Hace unos meses leía Fantasmas, la edición de La uña rota que recoge las dos últimas piezas teatrales de Pablo Remón: El autor y su incertidumbre y Doña Rosita, anotada. La palabra, fantasmas, podría englobar buena parte de la obra de Remón. Está presente en las familias maltrechas que protagonizan sus trabajos (de La abducción de Luis Guzmán a Los mariachis, pasando por 40 años de paz) y en el trasfondo de una España grotesca que aún no ha lamido todas las heridas que dejó el tardofranquismo. Se palpa en la cultura de la que beben sus criaturas y en los diálogos, tan punzantes como los que escribía, por ejemplo, un Ángel Fernández-Santos para el cine de Regueiro. Y es curioso porque siempre he tenido la sensación de que Remón comenzó su teatro desde los diálogos. Aquí hago un paréntesis: la primera obra que vi fue Bárbados, etcétera, que es al mismo tiempo una fantasmagoría sobre la vida conyugal y un inventario bestial de ideas, conversaciones y monólogos. Así, en crudo, en un escenario completamente desnudo en el que sus dos actores, Fernanda Orazi y Emilio Tomé, (com)ponen el espacio y el drama.
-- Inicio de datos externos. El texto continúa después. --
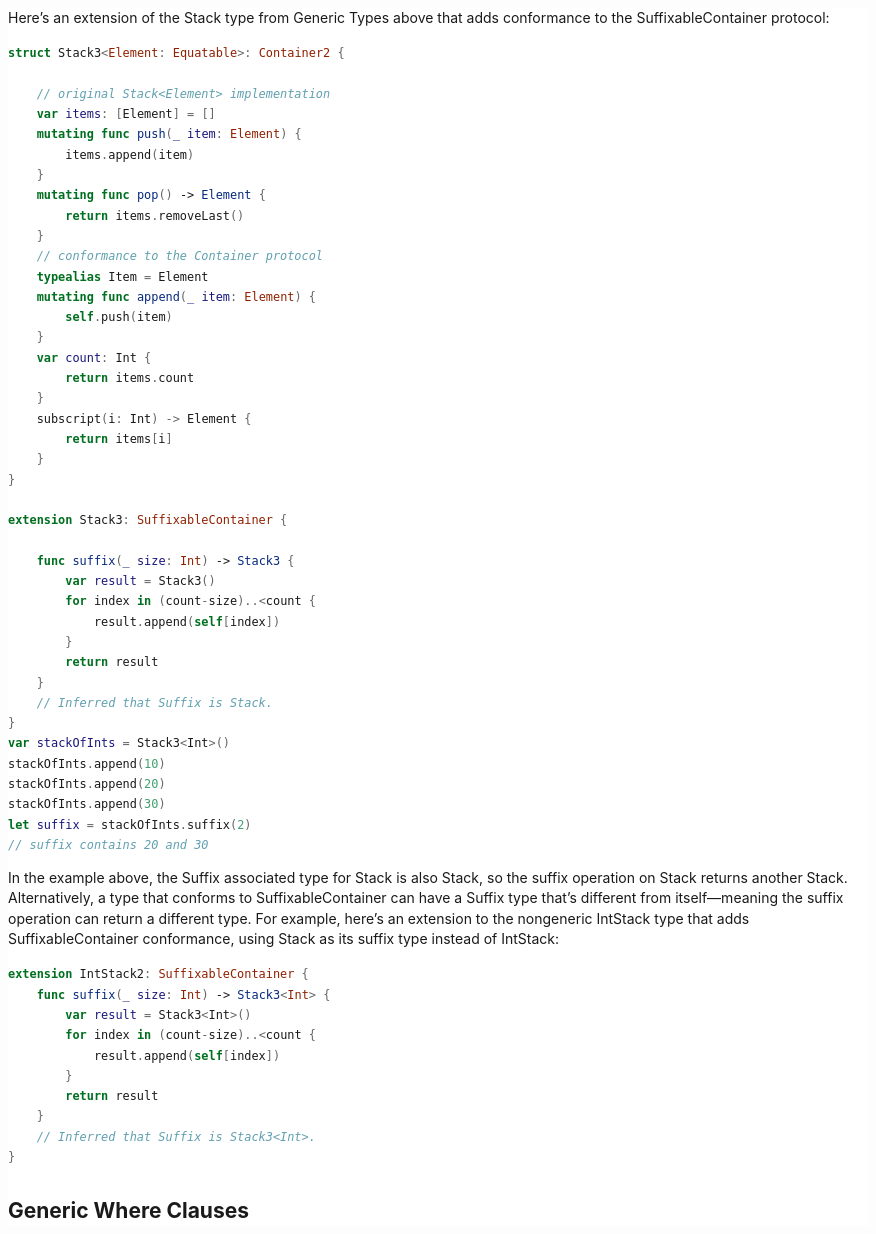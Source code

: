 Here’s an extension of the Stack type from Generic Types above that adds conformance to the SuffixableContainer protocol:

```Swift
struct Stack3<Element: Equatable>: Container2 {
    
    // original Stack<Element> implementation
    var items: [Element] = []
    mutating func push(_ item: Element) {
        items.append(item)
    }
    mutating func pop() -> Element {
        return items.removeLast()
    }
    // conformance to the Container protocol
    typealias Item = Element
    mutating func append(_ item: Element) {
        self.push(item)
    }
    var count: Int {
        return items.count
    }
    subscript(i: Int) -> Element {
        return items[i]
    }
}

extension Stack3: SuffixableContainer {
    
    func suffix(_ size: Int) -> Stack3 {
        var result = Stack3()
        for index in (count-size)..<count {
            result.append(self[index])
        }
        return result
    }
    // Inferred that Suffix is Stack.
}
var stackOfInts = Stack3<Int>()
stackOfInts.append(10)
stackOfInts.append(20)
stackOfInts.append(30)
let suffix = stackOfInts.suffix(2)
// suffix contains 20 and 30
```
In the example above, the Suffix associated type for Stack is also Stack, so the suffix operation on Stack returns another Stack. Alternatively, a type that conforms to SuffixableContainer can have a Suffix type that’s different from itself—meaning the suffix operation can return a different type. For example, here’s an extension to the nongeneric IntStack type that adds SuffixableContainer conformance, using Stack<Int> as its suffix type instead of IntStack:

```Swift
extension IntStack2: SuffixableContainer {
    func suffix(_ size: Int) -> Stack3<Int> {
        var result = Stack3<Int>()
        for index in (count-size)..<count {
            result.append(self[index])
        }
        return result
    }
    // Inferred that Suffix is Stack3<Int>.
}
```
## Generic Where Clauses
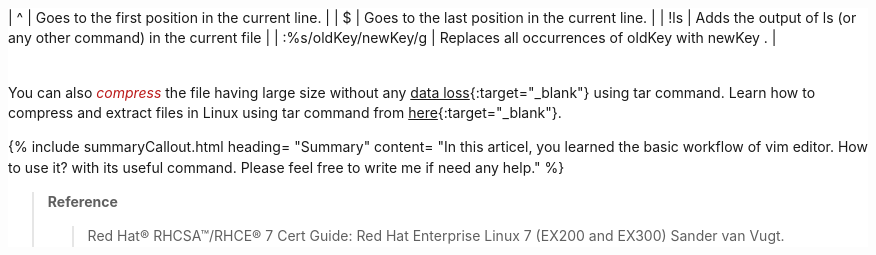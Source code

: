 | ^ |  Goes to the first position in the current line. |
| $ |  Goes to the last position in the current line. |
| !ls |   Adds the output of  ls  (or any other command) in the current file |
| :%s/oldKey/newKey/g  |  Replaces all occurrences of  oldKey  with  newKey .  |

<br>You can also <span style="color:#bb1919">*compress*</span> the file having large size without any [data loss](https://stechalon.com/install-systemback-restore-previous-state-ubuntu-linux){:target="_blank"} using tar command. Learn how to compress and extract files in Linux using tar command from [here](https://stechalon.com/compress-extract-tar-command-linux){:target="_blank"}.

{% include summaryCallout.html heading= "Summary" content= "In this articel, you learned the basic workflow of vim editor. How to use it? with its useful command. Please feel free to write me if need any help." %}

> **Reference**
>  > Red Hat® RHCSA™/RHCE® 7 Cert Guide: Red Hat Enterprise Linux 7 (EX200 and EX300) Sander van Vugt.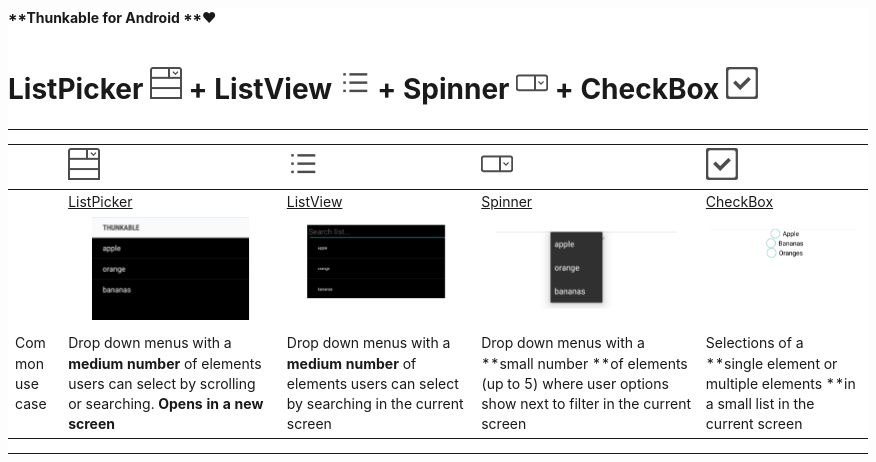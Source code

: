 #### **Thunkable for Android **❤

# ListPicker ![](/assets/listpicker-icon.png) + ListView ![](/assets/listview-icon.png) +  Spinner ![](/assets/spinner-icon.png)  + CheckBox ![](/assets/checkbox-icon.png)

---

|  | ![](/assets/listpicker-icon.png) | ![](/assets/listview-icon.png) | ![](/assets/spinner-icon.png) | ![](/assets/checkbox-icon.png) |
| :--- | :--- | :--- | :--- | :--- |
|  | [ListPicker](https://www.gitbook.com/book/albertching/thunkable-docs/edit#) | [ ListView](#listview) | [Spinner](#spinner) | [CheckBox](#checkbox) |
|  | ![](/assets/listpicker-example.png) | ![](/assets/listview-example.png) | ![](/assets/spinner-example.png) | ![](/assets/checkbox-example.png) |
| Common use case | Drop down menus with a **medium number** of elements users can select by scrolling or searching. **Opens in a new screen** | Drop down menus with a **medium number** of elements users can select by searching in the current screen | Drop down menus with a **small number **of elements \(up to 5\) where user options show next to filter in the current screen | Selections of a **single element or multiple elements **in a small list in the current screen |

---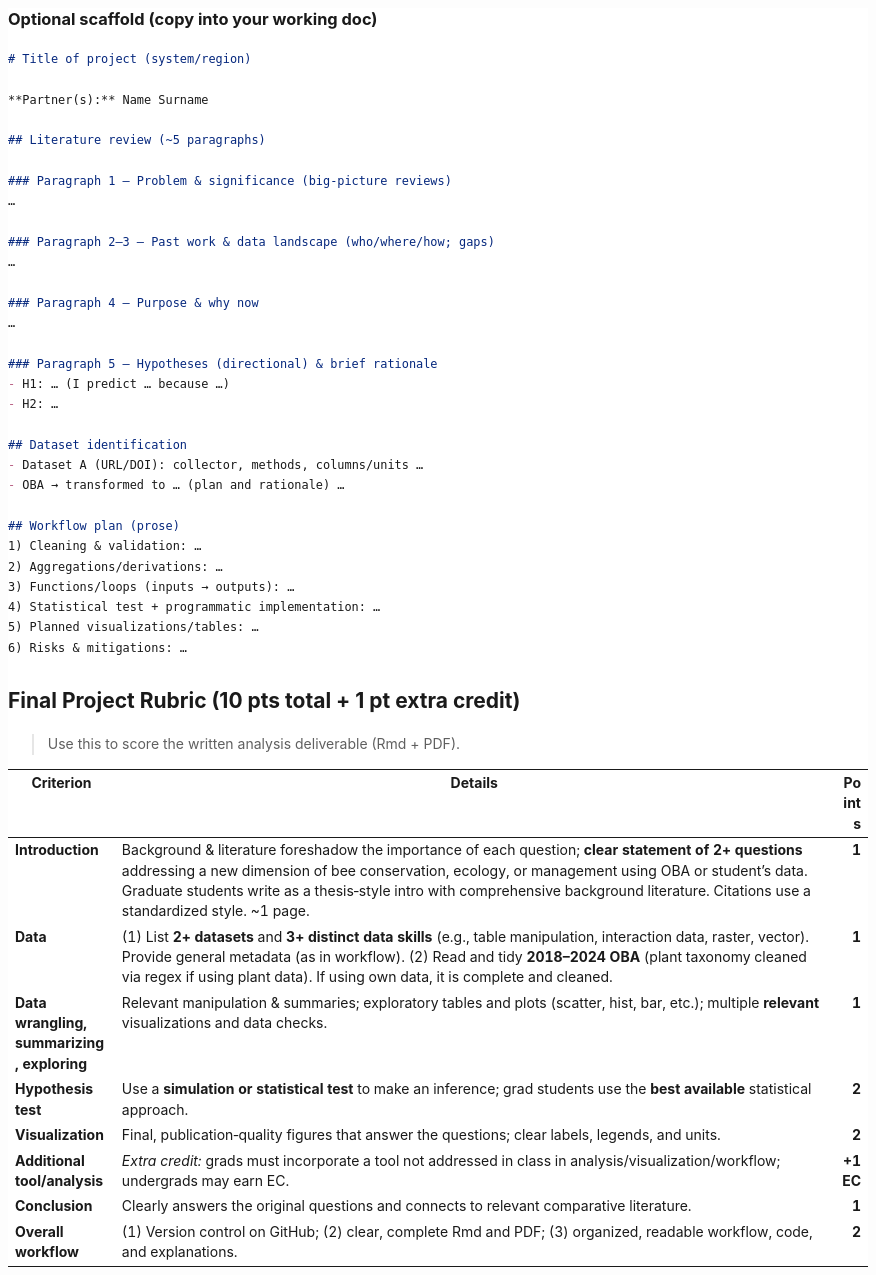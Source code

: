 
### Optional scaffold (copy into your working doc)

```markdown
# Title of project (system/region)

**Partner(s):** Name Surname

## Literature review (~5 paragraphs)

### Paragraph 1 — Problem & significance (big‑picture reviews)
…

### Paragraph 2–3 — Past work & data landscape (who/where/how; gaps)
…

### Paragraph 4 — Purpose & why now
…

### Paragraph 5 — Hypotheses (directional) & brief rationale
- H1: … (I predict … because …)
- H2: …

## Dataset identification
- Dataset A (URL/DOI): collector, methods, columns/units …
- OBA → transformed to … (plan and rationale) …

## Workflow plan (prose)
1) Cleaning & validation: …  
2) Aggregations/derivations: …  
3) Functions/loops (inputs → outputs): …  
4) Statistical test + programmatic implementation: …  
5) Planned visualizations/tables: …  
6) Risks & mitigations: …
```

## Final Project Rubric (10 pts total + 1 pt extra credit)

> Use this to score the written analysis deliverable (Rmd + PDF).

| Criterion | Details | Points |
|---|---|---:|
| **Introduction** | Background & literature foreshadow the importance of each question; **clear statement of 2+ questions** addressing a new dimension of bee conservation, ecology, or management using OBA or student’s data. Graduate students write as a thesis‑style intro with comprehensive background literature. Citations use a standardized style. ~1 page. | **1** |
| **Data** | (1) List **2+ datasets** and **3+ distinct data skills** (e.g., table manipulation, interaction data, raster, vector). Provide general metadata (as in workflow). (2) Read and tidy **2018–2024 OBA** (plant taxonomy cleaned via regex if using plant data). If using own data, it is complete and cleaned. | **1** |
| **Data wrangling, summarizing, exploring** | Relevant manipulation & summaries; exploratory tables and plots (scatter, hist, bar, etc.); multiple **relevant** visualizations and data checks. | **1** |
| **Hypothesis test** | Use a **simulation or statistical test** to make an inference; grad students use the **best available** statistical approach. | **2** |
| **Visualization** | Final, publication‑quality figures that answer the questions; clear labels, legends, and units. | **2** |
| **Additional tool/analysis** | *Extra credit:* grads must incorporate a tool not addressed in class in analysis/visualization/workflow; undergrads may earn EC. | **+1 EC** |
| **Conclusion** | Clearly answers the original questions and connects to relevant comparative literature. | **1** |
| **Overall workflow** | (1) Version control on GitHub; (2) clear, complete Rmd and PDF; (3) organized, readable workflow, code, and explanations. | **2** |
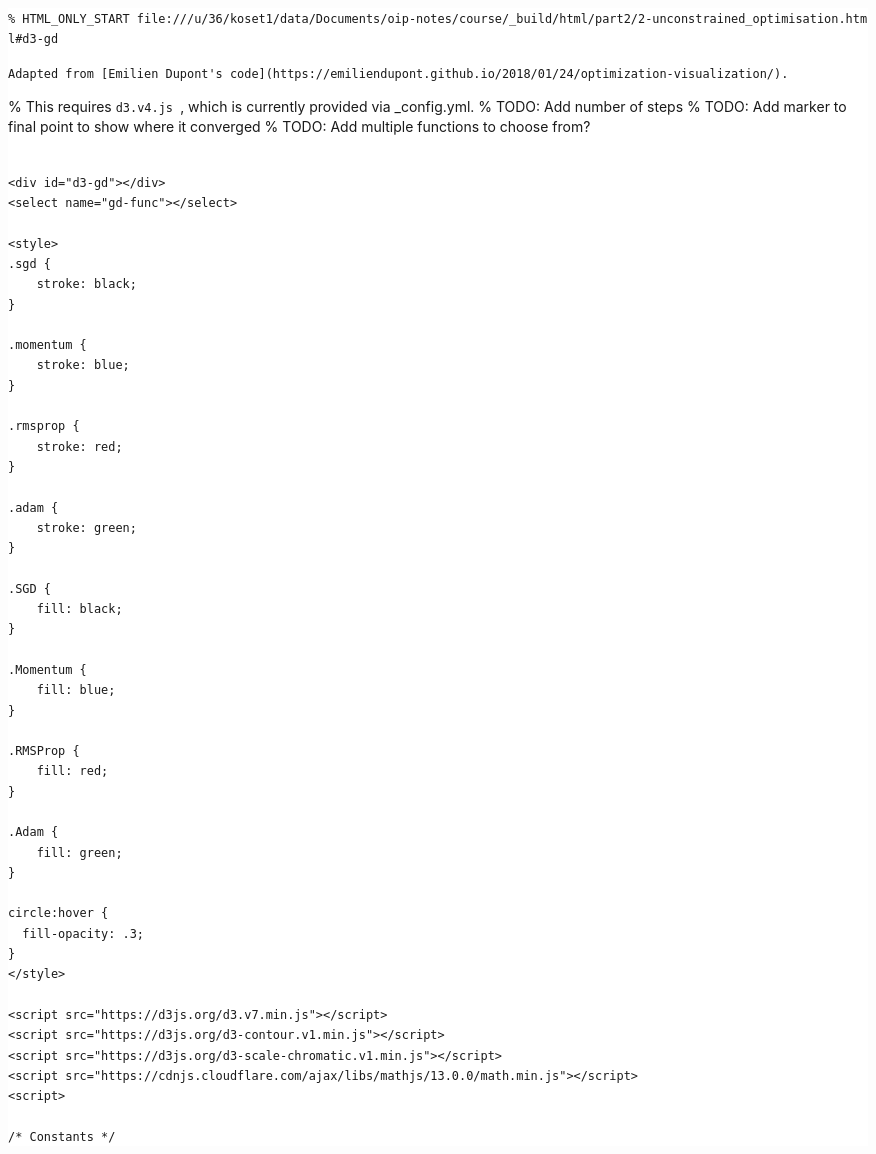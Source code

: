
 ```{raw} latex
% HTML_ONLY_START file:///u/36/koset1/data/Documents/oip-notes/course/_build/html/part2/2-unconstrained_optimisation.html#d3-gd
```

```{margin}
Adapted from [Emilien Dupont's code](https://emiliendupont.github.io/2018/01/24/optimization-visualization/).
```

% This requires `d3.v4.js `, which is currently provided via _config.yml.
% TODO: Add number of steps
% TODO: Add marker to final point to show where it converged
% TODO: Add multiple functions to choose from?
```{raw} html

<div id="d3-gd"></div>
<select name="gd-func"></select>

<style>
.sgd {
    stroke: black;
}

.momentum {
    stroke: blue;
}

.rmsprop {
    stroke: red;
}

.adam {
    stroke: green;
}

.SGD {
    fill: black;
}

.Momentum {
    fill: blue;
}

.RMSProp {
    fill: red;
}

.Adam {
    fill: green;
}

circle:hover {
  fill-opacity: .3;
}
</style>

<script src="https://d3js.org/d3.v7.min.js"></script>
<script src="https://d3js.org/d3-contour.v1.min.js"></script>
<script src="https://d3js.org/d3-scale-chromatic.v1.min.js"></script>
<script src="https://cdnjs.cloudflare.com/ajax/libs/mathjs/13.0.0/math.min.js"></script>
<script>

/* Constants */

```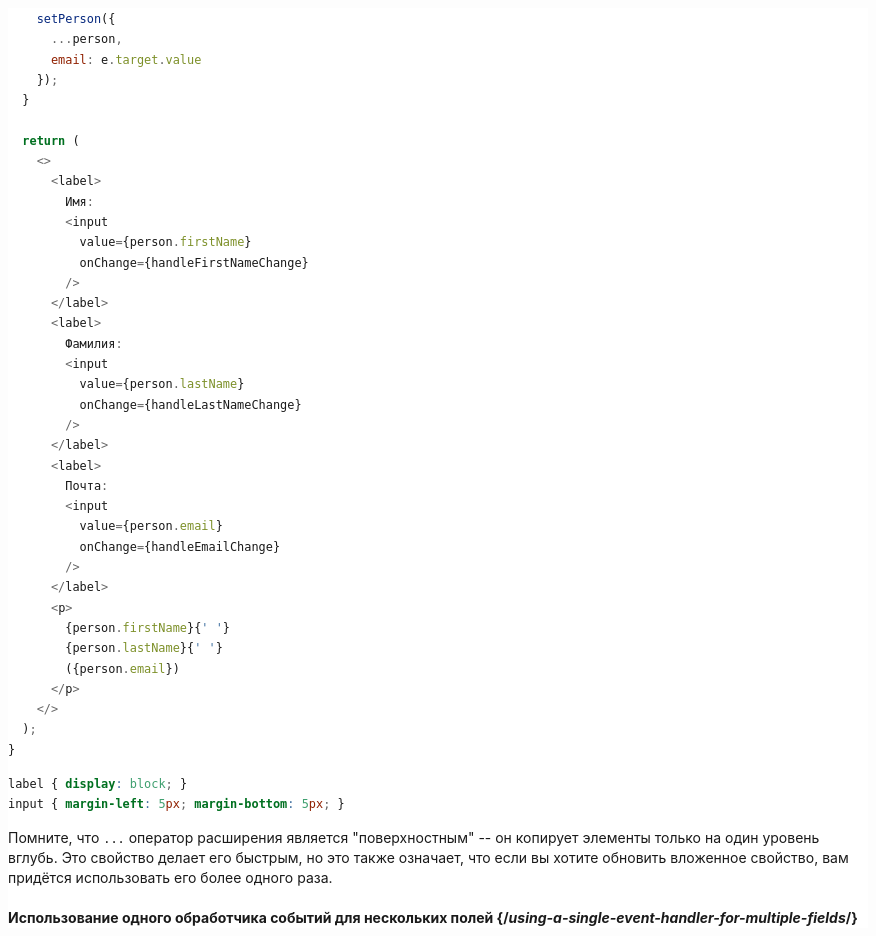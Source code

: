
 ```js
    setPerson({
      ...person,
      email: e.target.value
    });
  }

  return (
    <>
      <label>
        Имя:
        <input
          value={person.firstName}
          onChange={handleFirstNameChange}
        />
      </label>
      <label>
        Фамилия:
        <input
          value={person.lastName}
          onChange={handleLastNameChange}
        />
      </label>
      <label>
        Почта:
        <input
          value={person.email}
          onChange={handleEmailChange}
        />
      </label>
      <p>
        {person.firstName}{' '}
        {person.lastName}{' '}
        ({person.email})
      </p>
    </>
  );
}
```

```css
label { display: block; }
input { margin-left: 5px; margin-bottom: 5px; }
```

</Sandpack>

Помните, что `...` оператор расширения является "поверхностным" -- он копирует элементы только на один уровень вглубь. Это свойство делает его быстрым, но это также означает, что если вы хотите обновить вложенное свойство, вам придётся использовать его более одного раза.

<DeepDive>

#### Использование одного обработчика событий для нескольких полей {/*using-a-single-event-handler-for-multiple-fields*/}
La cosa es que el teatro de Remón ha evolucionado hacia obras tan sólidas como El tratamiento y hacia gestos creativos, ya reconocibles, como esa especie de narrador meta que coloca, de alguna manera, al propio dramaturgo sobre el escenario. Con Doña Rosita, anotada sucede como con Así que pasen cinco años, de Atalaya, o las Bodas de Sangre según Pablo Messiez. Son visiones, versiones, heterodoxas de Lorca, pero lo emocionante reside en observar cómo cada uno de sus directores lee al escritor granadino en escena. De qué forma mantiene vivas sus palabras. Para Remón, ya lo dice la cita al comienzo, Lorca conjuga memoria y lugar. A las personas y las cosas de su infancia y cómo ha actuado el tiempo sobre ellas. Pero eso sería decir poco: Lorca es también sus palabras y esa manera tan hermosa de recitarlas (y en verdad Fernanda Orazi las dice estupendamente); el embeleso con el que envuelve una tragedia pequeñita con los mejores ropajes dramáticos. Y, por encima de todo, Lorca son unas coordenadas literarias que nos trasladan a una España herida, casi moribunda, al borde de la desaparición.  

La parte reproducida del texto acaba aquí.